Os depoimentos de frequentadores do Bom Fim – dentre eles Wander Wildner, Carlos Gerbase, Luciana Tomasi, Jorge Furtado, Marcos Breda, Biba Meira, Nei Lisboa, Edu K, Marta Biavaschi, Carlos Eduardo Miranda, Frank Jorge e Werner Schunemann – dão um panorama de como os bares do bairro, tais como a Esquina Maldita, Alaska e Copa 70, aliados à célebre programação de filmes do Cine Bristol, juntaram operários, universitários contrários à ditadura militar, jornalistas, adolescentes em busca de diversão, músicos, cineastas e grupos de teatro num mesmo espaço físico.
Essa variedade de pessoas e de interesses, somados aos gostos comuns e à vontade de fazer as coisas acontecerem, propiciaram trocas e experiências recíprocas que culminaram numa enxurrada de bandas (Replicantes, Os Cascavelettes, Graforréia Xilarmônica, Engenheiros do Hawaii e De Falla), grupos de teatro (como o Vende-se Sonhos), produção de filmes e de programas televisivos (a peça-filme “Deu Pra Ti Anos 70”, os filmes “Coisa na Roda” e “Verdes Anos”, os programas “Quizumba” e “Pra Começo De Conversa”).
Ao mesmo tempo, surgiam casas noturnas que acolhiam todas essas manifestações artísticas – como o Bar Ocidente, que realizava os eventos de “janela aberta” (já que a multidão, cheia de energia e com pouco ou nenhum dinheiro no bolso, geralmente não podia pagar o módico preço de entrada no bar) – ou que propunham apenas uma festança dionisíaca, como o Bar Escaler, em frente ao qual se aglomeravam milhares de frequentadores.
Todas essas iniciativas musicais, cinematográficas e teatrais foram a gênese de uma rica cena cultural porto-alegrense (do que algumas pessoas, como Eduardo Bueno, discordam) que foi “exportada” para o resto do Brasil durante a década de 80, notadamente as bandas Engenheiros do Hawaii, Uns e Outros e De Falla.

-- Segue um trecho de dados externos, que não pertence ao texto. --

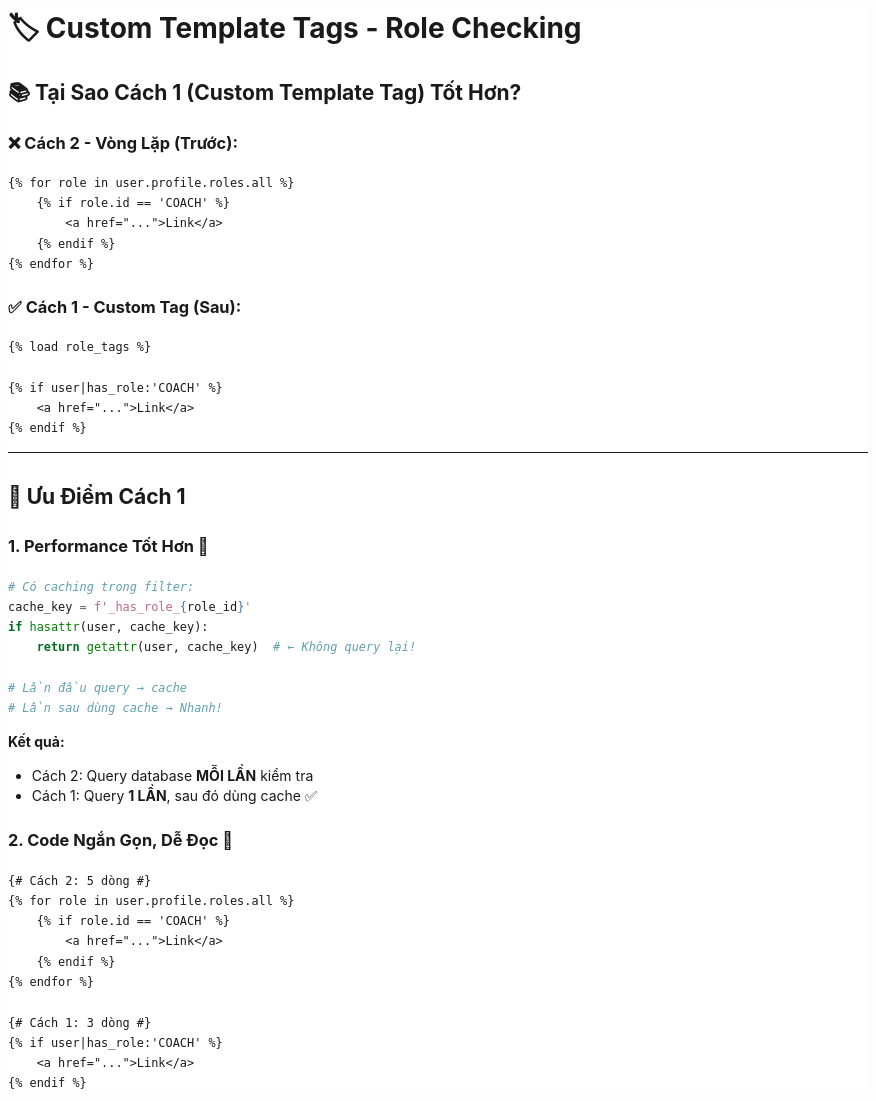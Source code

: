 # 🏷️ Custom Template Tags - Role Checking

## 📚 Tại Sao Cách 1 (Custom Template Tag) Tốt Hơn?

### ❌ Cách 2 - Vòng Lặp (Trước):
```django
{% for role in user.profile.roles.all %}
    {% if role.id == 'COACH' %}
        <a href="...">Link</a>
    {% endif %}
{% endfor %}
```

### ✅ Cách 1 - Custom Tag (Sau):
```django
{% load role_tags %}

{% if user|has_role:'COACH' %}
    <a href="...">Link</a>
{% endif %}
```

---

## 🎯 Ưu Điểm Cách 1

### 1. **Performance Tốt Hơn** 🚀
```python
# Có caching trong filter:
cache_key = f'_has_role_{role_id}'
if hasattr(user, cache_key):
    return getattr(user, cache_key)  # ← Không query lại!

# Lần đầu query → cache
# Lần sau dùng cache → Nhanh!
```

**Kết quả:**
- Cách 2: Query database **MỖI LẦN** kiểm tra
- Cách 1: Query **1 LẦN**, sau đó dùng cache ✅

### 2. **Code Ngắn Gọn, Dễ Đọc** 📖
```django
{# Cách 2: 5 dòng #}
{% for role in user.profile.roles.all %}
    {% if role.id == 'COACH' %}
        <a href="...">Link</a>
    {% endif %}
{% endfor %}

{# Cách 1: 3 dòng #}
{% if user|has_role:'COACH' %}
    <a href="...">Link</a>
{% endif %}
```
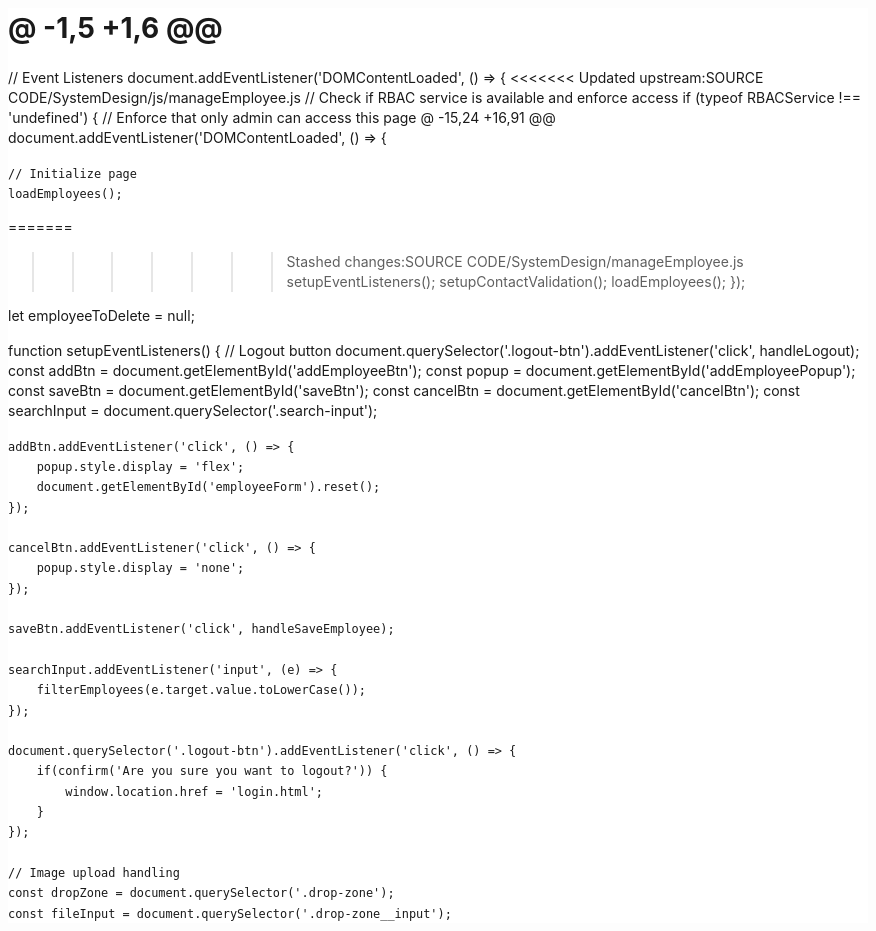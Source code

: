 # @ -1,5 +1,6 @@
// Event Listeners
document.addEventListener('DOMContentLoaded', () => {
<<<<<<< Updated upstream:SOURCE CODE/SystemDesign/js/manageEmployee.js
    // Check if RBAC service is available and enforce access
    if (typeof RBACService !== 'undefined') {
        // Enforce that only admin can access this page
@ -15,24 +16,91 @@ document.addEventListener('DOMContentLoaded', () => {
    
    // Initialize page
    loadEmployees();
=======
>>>>>>> Stashed changes:SOURCE CODE/SystemDesign/manageEmployee.js
    setupEventListeners();
    setupContactValidation();
    loadEmployees();
});

let employeeToDelete = null;

function setupEventListeners() {
    // Logout button
    document.querySelector('.logout-btn').addEventListener('click', handleLogout);
    const addBtn = document.getElementById('addEmployeeBtn');
    const popup = document.getElementById('addEmployeePopup');
    const saveBtn = document.getElementById('saveBtn');
    const cancelBtn = document.getElementById('cancelBtn');
    const searchInput = document.querySelector('.search-input');

    addBtn.addEventListener('click', () => {
        popup.style.display = 'flex';
        document.getElementById('employeeForm').reset();
    });

    cancelBtn.addEventListener('click', () => {
        popup.style.display = 'none';
    });

    saveBtn.addEventListener('click', handleSaveEmployee);

    searchInput.addEventListener('input', (e) => {
        filterEmployees(e.target.value.toLowerCase());
    });

    document.querySelector('.logout-btn').addEventListener('click', () => {
        if(confirm('Are you sure you want to logout?')) {
            window.location.href = 'login.html';
        }
    });

    // Image upload handling
    const dropZone = document.querySelector('.drop-zone');
    const fileInput = document.querySelector('.drop-zone__input');
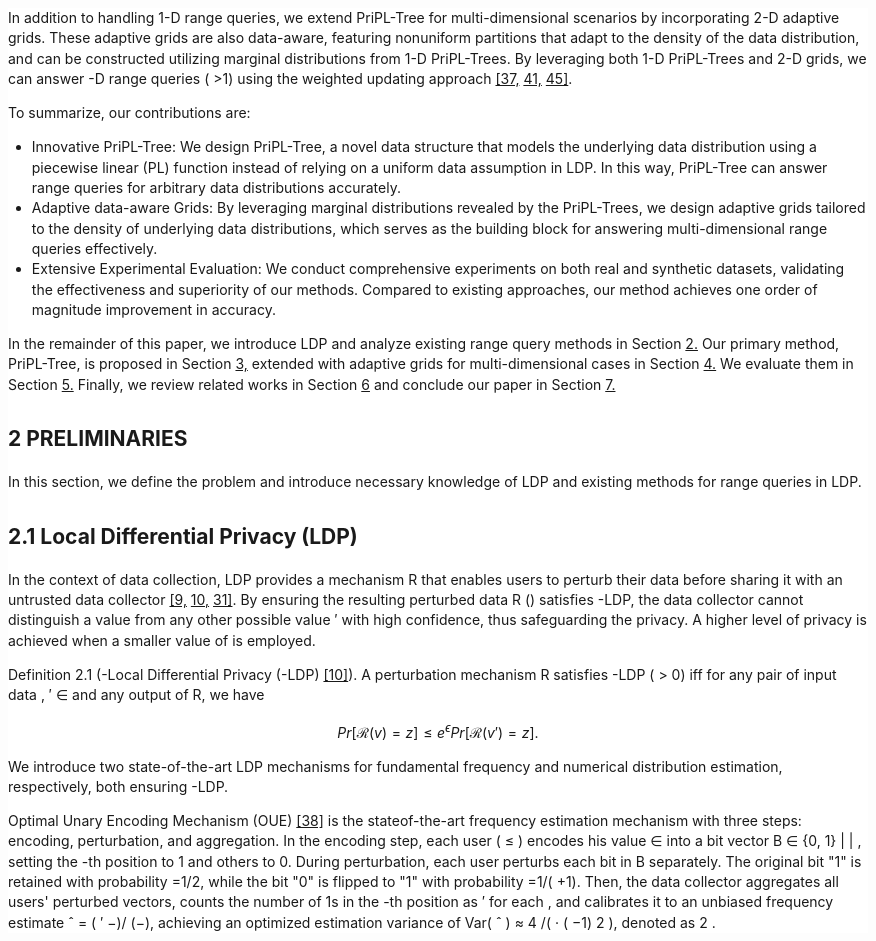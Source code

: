 In addition to handling 1-D range queries, we extend PriPL-Tree for multi-dimensional scenarios by incorporating 2-D adaptive grids. These adaptive grids are also data-aware, featuring nonuniform partitions that adapt to the density of the data distribution, and can be constructed utilizing marginal distributions from 1-D PriPL-Trees. By leveraging both 1-D PriPL-Trees and 2-D grids, we can answer -D range queries ( >1) using the weighted updating approach [\[37,](#page-12-8) [41,](#page-12-10) [45\]](#page-12-11).

To summarize, our contributions are:

- Innovative PriPL-Tree: We design PriPL-Tree, a novel data structure that models the underlying data distribution using a piecewise linear (PL) function instead of relying on a uniform data assumption in LDP. In this way, PriPL-Tree can answer range queries for arbitrary data distributions accurately.
- Adaptive data-aware Grids: By leveraging marginal distributions revealed by the PriPL-Trees, we design adaptive grids tailored to the density of underlying data distributions, which serves as the building block for answering multi-dimensional range queries effectively.
- Extensive Experimental Evaluation: We conduct comprehensive experiments on both real and synthetic datasets, validating the effectiveness and superiority of our methods. Compared to existing approaches, our method achieves one order of magnitude improvement in accuracy.

In the remainder of this paper, we introduce LDP and analyze existing range query methods in Section [2.](#page-1-0) Our primary method, PriPL-Tree, is proposed in Section [3,](#page-2-0) extended with adaptive grids for multi-dimensional cases in Section [4.](#page-7-0) We evaluate them in Section [5.](#page-8-0) Finally, we review related works in Section [6](#page-10-0) and conclude our paper in Section [7.](#page-11-0)

## <span id="page-1-0"></span>2 PRELIMINARIES

In this section, we define the problem and introduce necessary knowledge of LDP and existing methods for range queries in LDP.

## 2.1 Local Differential Privacy (LDP)

In the context of data collection, LDP provides a mechanism R that enables users to perturb their data before sharing it with an untrusted data collector [\[9,](#page-12-13) [10,](#page-12-14) [31\]](#page-12-15). By ensuring the resulting perturbed data R () satisfies -LDP, the data collector cannot distinguish a value from any other possible value ′ with high confidence, thus safeguarding the privacy. A higher level of privacy is achieved when a smaller value of is employed.

Definition 2.1 (-Local Differential Privacy (-LDP) [\[10\]](#page-12-14)). A perturbation mechanism R satisfies -LDP ( > 0) iff for any pair of input data , ′ ∈ and any output of R, we have

$$
Pr[\mathcal{R}(v) = z] \le e^{\epsilon} Pr[\mathcal{R}(v') = z].
$$

We introduce two state-of-the-art LDP mechanisms for fundamental frequency and numerical distribution estimation, respectively, both ensuring -LDP.

Optimal Unary Encoding Mechanism (OUE) [\[38\]](#page-12-16) is the stateof-the-art frequency estimation mechanism with three steps: encoding, perturbation, and aggregation. In the encoding step, each user ( ≤ ) encodes his value ∈ into a bit vector B ∈ {0, 1} | | , setting the -th position to 1 and others to 0. During perturbation, each user perturbs each bit in B separately. The original bit "1" is retained with probability =1/2, while the bit "0" is flipped to "1" with probability =1/( +1). Then, the data collector aggregates all users' perturbed vectors, counts the number of 1s in the -th position as ′ for each , and calibrates it to an unbiased frequency estimate ˆ = ( ′ −)/ (−), achieving an optimized estimation variance of Var( ˆ ) ≈ 4 /( · ( −1) 2 ), denoted as 2 .

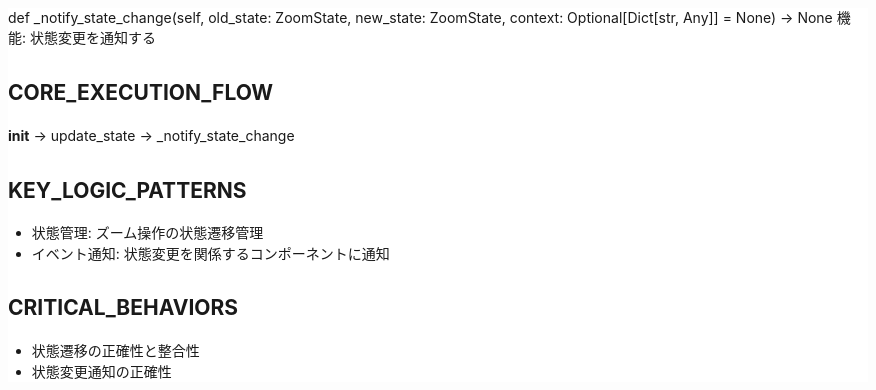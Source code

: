 def _notify_state_change(self, old_state: ZoomState, new_state: ZoomState, context: Optional[Dict[str, Any]] = None) -> None
機能: 状態変更を通知する

## CORE_EXECUTION_FLOW
__init__ -> update_state -> _notify_state_change

## KEY_LOGIC_PATTERNS
- 状態管理: ズーム操作の状態遷移管理
- イベント通知: 状態変更を関係するコンポーネントに通知

## CRITICAL_BEHAVIORS
- 状態遷移の正確性と整合性
- 状態変更通知の正確性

As produções teatrais e cinematográficas também culminaram na criação da Casa de Cinema de Porto Alegre, e os participantes dessas produções (Marcos Breda, Jorge Furtado, Werner Schunemann) foram absorvidos pelo cinema, teatro e teledramaturgia feitos em “escala nacional”.
A ebulição boêmia do Bom Fim nesse período, com as ruas e bares lotados de gente bebendo, usando substâncias recreativas e se divertindo com estridência, passou a incomodar os moradores do bairro, que se mobilizaram em favor de uma intensa ação policial por volta de 1998, responsável pelo esvaziamento higienista do Bom Fim que garantiu o sossego pretendido pela vizinhança, e ainda abriu caminho à especulação imobiliária que descaracterizou urbanisticamente o bairro, substituindo os prédios históricos por conjuntos comerciais e edifícios residenciais feitos sob medida para a galera de classe média, à procura de “bairros decentes” onde morar.
Parece haver, nos depoimento apresentados, um consenso quanto à estagnação cultural em Porto Alegre decorrente da “morte” da boemia no Bom Fim, e também quanto à diluição do que se criou artisticamente no período. Os reflexos desse movimento criativo porto-alegrense estão presentes até hoje, no Rio Grande do Sul e no Brasil, com produções cinematográficas, estéticas audiovisuais e bandas influenciadas pela “cena” exibida no filme.
Sendo o documentário “Filme Sobre Um Bom Fim” um “parente” de outros filmes que analisam o surgimento de movimentos culturais similares por todo o Brasil (como “Rock Brasília” e “A Farra do Circo”), é por isso altamente recomendável a quem se interessa pelos caminhos da produção artística e cultural tupiniquins, e também para os aficionados por bons e divertidos “causos” de gente que, como a gente, bebeu, curtiu e deu vexame, ao mesmo tempo em que procurava criar, cantar, filmar, encenar… fazer algo pra que a vida valesse a pena.